Woman who lost $850,000 to fraudsters posing as Brad Pitt faces wave of online harassment and ridicule


A French woman who revealed on television how she lost her life savings to fraudsters posing as Brad Pitt faced a wave of online harassment and ridicule, prompting her to withdraw her interview on Tuesday.

A woman named Anne told TF1’s “Seven to Eight” that she believed she was in a romantic relationship with the Hollywood star, which is why she divorced her husband and transferred $850,000.

Scammers used fake social media and WhatsApp accounts as well as AI technology to create images to send Anne what appeared to be selfies and messages from Pitt.

In order to extract money, they pretended that the 61-year-old actor needed money to pay for kidney treatment, and his bank accounts were allegedly frozen because divorce case with ex-wife Angelina Jolie.

Anne, a 53-year-old interior decorator with mental health issues, spent a year and a half believing she was communicating with Pitt and only realized she had been duped when news broke of Pitt’s real-life relationship with girlfriend Ines de Ramon.

“The story aired this Sunday has resulted in a wave of witness harassment,” TF1 presenter Harry Roselmack wrote on his X account on Tuesday. “To protect victims, we have decided to pull it from our platforms.”

The channel said at the time of the broadcast that Anne was suffering from severe depression and was receiving hospital treatment.

The interview, in which she was openly filmed and even shared family photos with journalists, went viral on Monday.

This sparked a flood of derisive comments and jokes, but some online critics accused TF1 of failing to protect a vulnerable person who may not have been unaware of the consequences of going public.

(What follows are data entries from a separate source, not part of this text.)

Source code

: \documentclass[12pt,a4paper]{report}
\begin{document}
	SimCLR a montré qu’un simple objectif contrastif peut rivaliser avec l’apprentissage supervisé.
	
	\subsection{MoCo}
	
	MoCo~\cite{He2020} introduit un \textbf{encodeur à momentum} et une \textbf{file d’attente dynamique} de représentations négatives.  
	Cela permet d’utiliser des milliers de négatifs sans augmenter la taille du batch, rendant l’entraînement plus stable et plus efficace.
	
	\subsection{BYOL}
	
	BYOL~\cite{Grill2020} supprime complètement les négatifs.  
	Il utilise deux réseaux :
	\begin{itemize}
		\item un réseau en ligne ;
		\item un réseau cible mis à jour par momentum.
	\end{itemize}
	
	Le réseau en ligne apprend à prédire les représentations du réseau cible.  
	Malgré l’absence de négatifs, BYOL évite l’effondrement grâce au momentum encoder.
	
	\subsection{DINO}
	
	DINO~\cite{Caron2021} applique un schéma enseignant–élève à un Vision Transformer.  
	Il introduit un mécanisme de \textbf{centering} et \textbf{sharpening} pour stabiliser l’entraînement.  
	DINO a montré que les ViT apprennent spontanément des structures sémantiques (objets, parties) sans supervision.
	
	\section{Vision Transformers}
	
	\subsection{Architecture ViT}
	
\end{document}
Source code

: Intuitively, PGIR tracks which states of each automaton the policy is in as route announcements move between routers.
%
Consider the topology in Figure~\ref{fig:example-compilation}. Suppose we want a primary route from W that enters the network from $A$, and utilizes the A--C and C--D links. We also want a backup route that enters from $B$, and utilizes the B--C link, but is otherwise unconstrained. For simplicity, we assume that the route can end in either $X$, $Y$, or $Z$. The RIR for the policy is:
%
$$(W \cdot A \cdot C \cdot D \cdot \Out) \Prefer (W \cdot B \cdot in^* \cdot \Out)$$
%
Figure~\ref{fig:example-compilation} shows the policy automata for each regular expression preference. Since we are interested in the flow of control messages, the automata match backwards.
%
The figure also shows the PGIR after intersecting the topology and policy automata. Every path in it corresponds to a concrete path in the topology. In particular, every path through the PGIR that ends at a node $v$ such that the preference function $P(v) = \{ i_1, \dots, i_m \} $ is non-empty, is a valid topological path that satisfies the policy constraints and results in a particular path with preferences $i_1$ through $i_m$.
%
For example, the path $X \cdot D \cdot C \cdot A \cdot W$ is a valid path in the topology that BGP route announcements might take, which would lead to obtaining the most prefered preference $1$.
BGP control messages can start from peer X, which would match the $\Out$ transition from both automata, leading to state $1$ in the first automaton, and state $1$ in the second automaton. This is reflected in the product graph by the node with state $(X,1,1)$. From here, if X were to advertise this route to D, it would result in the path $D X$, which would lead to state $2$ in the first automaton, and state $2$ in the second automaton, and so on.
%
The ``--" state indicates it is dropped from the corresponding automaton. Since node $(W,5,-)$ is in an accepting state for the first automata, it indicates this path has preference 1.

Toulouse Football Club tweeted that “Brad told us he would be at the stadium on Wednesday” for the team’s next game, before retracting the message and apologizing.

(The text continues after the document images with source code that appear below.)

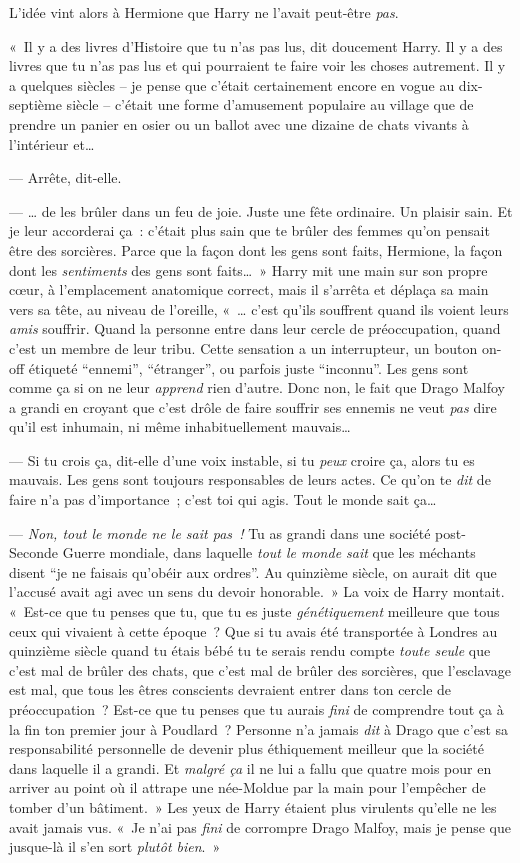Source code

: L'idée vint alors à Hermione que Harry ne l'avait peut-être \emph{pas}.

«~Il y a des livres d'Histoire que tu n'as pas lus, dit doucement Harry. Il y a des livres que tu n'as pas lus et qui pourraient te faire voir les choses autrement. Il y a quelques siècles -- je pense que c'était certainement encore en vogue au dix-septième siècle -- c'était une forme d'amusement populaire au village que de prendre un panier en osier ou un ballot avec une dizaine de chats vivants à l'intérieur et…

--- Arrête, dit-elle.

--- … de les brûler dans un feu de joie. Juste une fête ordinaire. Un plaisir sain. Et je leur accorderai ça~: c'était plus sain que te brûler des femmes qu'on pensait être des sorcières. Parce que la façon dont les gens sont faits, Hermione, la façon dont les \emph{sentiments} des gens sont faits…~» Harry mit une main sur son propre cœur, à l'emplacement anatomique correct, mais il s'arrêta et déplaça sa main vers sa tête, au niveau de l'oreille, «~… c'est qu'ils souffrent quand ils voient leurs \emph{amis} souffrir. Quand la personne entre dans leur cercle de préoccupation, quand c'est un membre de leur tribu. Cette sensation a un interrupteur, un bouton on-off étiqueté “ennemi”, “étranger”, ou parfois juste “inconnu”. Les gens sont comme ça si on ne leur \emph{apprend} rien d'autre. Donc non, le fait que Drago Malfoy a grandi en croyant que c'est drôle de faire souffrir ses ennemis ne veut \emph{pas} dire qu'il est inhumain, ni même inhabituellement mauvais…

--- Si tu crois ça, dit-elle d'une voix instable, si tu \emph{peux} croire ça, alors tu es mauvais. Les gens sont toujours responsables de leurs actes. Ce qu'on te \emph{dit} de faire n'a pas d'importance~; c'est toi qui agis. Tout le monde sait ça…

--- \emph{Non, tout le monde ne le sait pas~!} Tu as grandi dans une société post-Seconde Guerre mondiale, dans laquelle \emph{tout le monde sait} que les méchants disent “je ne faisais qu'obéir aux ordres”. Au quinzième siècle, on aurait dit que l'accusé avait agi avec un sens du devoir honorable.~» La voix de Harry montait. «~Est-ce que tu penses que tu, que tu es juste \emph{génétiquement} meilleure que tous ceux qui vivaient à cette époque~? Que si tu avais été transportée à Londres au quinzième siècle quand tu étais bébé tu te serais rendu compte \emph{toute seule} que c'est mal de brûler des chats, que c'est mal de brûler des sorcières, que l'esclavage est mal, que tous les êtres conscients devraient entrer dans ton cercle de préoccupation~? Est-ce que tu penses que tu aurais \emph{fini} de comprendre tout ça à la fin ton premier jour à Poudlard~? Personne n'a jamais \emph{dit} à Drago que c'est sa responsabilité personnelle de devenir plus éthiquement meilleur que la société dans laquelle il a grandi. Et \emph{malgré ça} il ne lui a fallu que quatre mois pour en arriver au point où il attrape une née-Moldue par la main pour l'empêcher de tomber d'un bâtiment.~» Les yeux de Harry étaient plus virulents qu'elle ne les avait jamais vus. «~Je n'ai pas \emph{fini} de corrompre Drago Malfoy, mais je pense que jusque-là il s'en sort \emph{plutôt bien}.~»

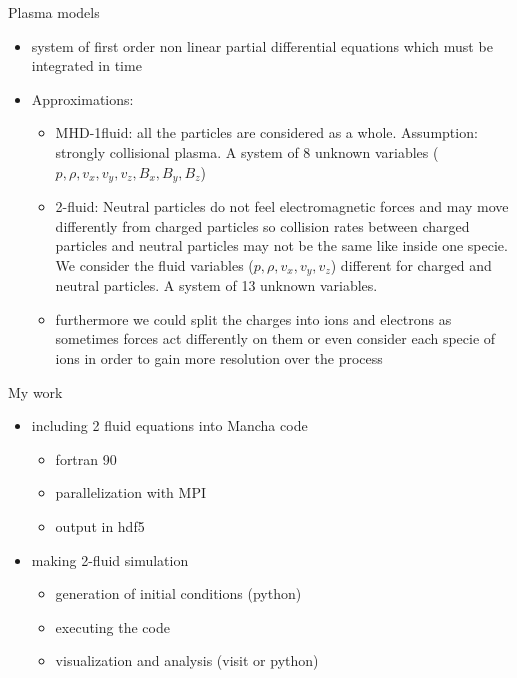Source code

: \documentclass{beamer}
\begin{document}
\begin{frame}{Plasma models}
\begin{itemize}
\item system of first order non linear partial differential equations which must be integrated in time
\item Approximations:
\begin{itemize}
\item MHD-1fluid: all the particles are considered as a whole. Assumption: strongly collisional plasma. A system of 8 unknown variables
($p,\rho,v_x,v_y,v_z,B_x,B_y,B_z$)
\item 2-fluid: Neutral particles do not feel electromagnetic forces and may move  differently from charged particles so collision rates between 
charged particles and neutral particles may not be the same like inside one specie. 
We consider the fluid variables ($p,\rho,v_x,v_y,v_z$) different for charged and neutral particles. A system of 13 unknown variables.
\item furthermore we could split the charges into ions and electrons as sometimes forces act differently on them or even consider each specie of ions
in order to gain more resolution over the process
\end{itemize}
\end{itemize}
\end{frame}

\begin{frame}{My work}
\begin{itemize}
\item including 2 fluid equations into  Mancha code
\begin{itemize}
\item fortran 90
\item parallelization with MPI
\item output in hdf5
\end{itemize}
\item making 2-fluid simulation
\begin{itemize}
\item generation of initial conditions (python)
\item executing the code
\item visualization  and analysis (visit or python)
\end{itemize}
\end{itemize}
\end{frame}
\end{document}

Netflix France too published on social networks promoting “four Brad Pitt movies to watch for (really) free.”

Romantic scams have been a feature of the Internet since the advent of email, but experts say artificial intelligence has increased the risk of identity theft, deception and fraud online.

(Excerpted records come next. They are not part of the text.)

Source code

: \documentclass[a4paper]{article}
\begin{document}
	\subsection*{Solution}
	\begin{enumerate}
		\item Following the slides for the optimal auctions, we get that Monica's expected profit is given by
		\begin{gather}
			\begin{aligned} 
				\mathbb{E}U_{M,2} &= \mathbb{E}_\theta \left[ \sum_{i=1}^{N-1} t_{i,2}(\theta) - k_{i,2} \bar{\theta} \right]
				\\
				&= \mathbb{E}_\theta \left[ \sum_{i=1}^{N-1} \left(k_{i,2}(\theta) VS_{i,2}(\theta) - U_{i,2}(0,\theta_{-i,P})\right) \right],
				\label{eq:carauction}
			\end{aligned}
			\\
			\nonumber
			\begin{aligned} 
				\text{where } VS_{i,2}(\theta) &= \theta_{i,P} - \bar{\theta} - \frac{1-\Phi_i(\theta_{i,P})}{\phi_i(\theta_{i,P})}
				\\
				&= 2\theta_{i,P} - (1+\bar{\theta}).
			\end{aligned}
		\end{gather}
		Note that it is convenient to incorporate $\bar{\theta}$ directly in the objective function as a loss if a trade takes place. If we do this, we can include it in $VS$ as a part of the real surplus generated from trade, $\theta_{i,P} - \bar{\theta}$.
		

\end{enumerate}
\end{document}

“These people deserve hell”

Anne told TF1 that she was first contacted by someone posing as Pitt’s mother shortly after she first started using Instagram while on a skiing trip with her family in France.

“She told me her son needed someone like me,” Anne explained.

The scammers messaged her again a few days later, this time posing as Pitt.

“At first I told myself it was fake, it was funny,” Anne explained to TF1. “But I wasn’t used to social media and I didn’t really understand what was happening to me.”

“I wonder why they chose me to do this much damage?” she continued. “I never harmed anyone. These people deserve hell.”

More than 64,000 Americans were ripped off for more than a billion dollars romantic scams 2023—double the $500 million just four years earlier, according to the Federal Trade Commission.

According to the FBI, in 2023, senior citizens were defrauded of about $3.4 billion in a series of financial crimes data. Agency recently warned that artificial intelligence has increased “conviction” or criminal fraud given that it “helps create content and can correct human errors that might otherwise serve as warning signs of fraud.”